::: RECORDS FOR THE TASK :::

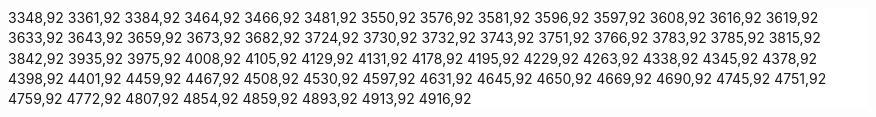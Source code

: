 3348,92
3361,92
3384,92
3464,92
3466,92
3481,92
3550,92
3576,92
3581,92
3596,92
3597,92
3608,92
3616,92
3619,92
3633,92
3643,92
3659,92
3673,92
3682,92
3724,92
3730,92
3732,92
3743,92
3751,92
3766,92
3783,92
3785,92
3815,92
3842,92
3935,92
3975,92
4008,92
4105,92
4129,92
4131,92
4178,92
4195,92
4229,92
4263,92
4338,92
4345,92
4378,92
4398,92
4401,92
4459,92
4467,92
4508,92
4530,92
4597,92
4631,92
4645,92
4650,92
4669,92
4690,92
4745,92
4751,92
4759,92
4772,92
4807,92
4854,92
4859,92
4893,92
4913,92
4916,92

:::

WHAT YOU SHOULD DO: Write out all the data exactly, minus pictures.

ANSWER FOR THIS EXERCISE:
Source code

: 3348,92
3361,92
3384,92
3464,92
3466,92
3481,92
3550,92
3576,92
3581,92
3596,92
3597,92
3608,92
3616,92
3619,92
3633,92
3643,92
3659,92
3673,92
3682,92
3724,92
3730,92
3732,92
3743,92
3751,92
3766,92
3783,92
3785,92
3815,92
3842,92
3935,92
3975,92
4008,92
4105,92
4129,92
4131,92
4178,92
4195,92
4229,92
4263,92
4338,92
4345,92
4378,92
4398,92
4401,92
4459,92
4467,92
4508,92
4530,92
4597,92
4631,92
4645,92
4650,92
4669,92
4690,92
4745,92
4751,92
4759,92
4772,92
4807,92
4854,92
4859,92
4893,92
4913,92
4916,92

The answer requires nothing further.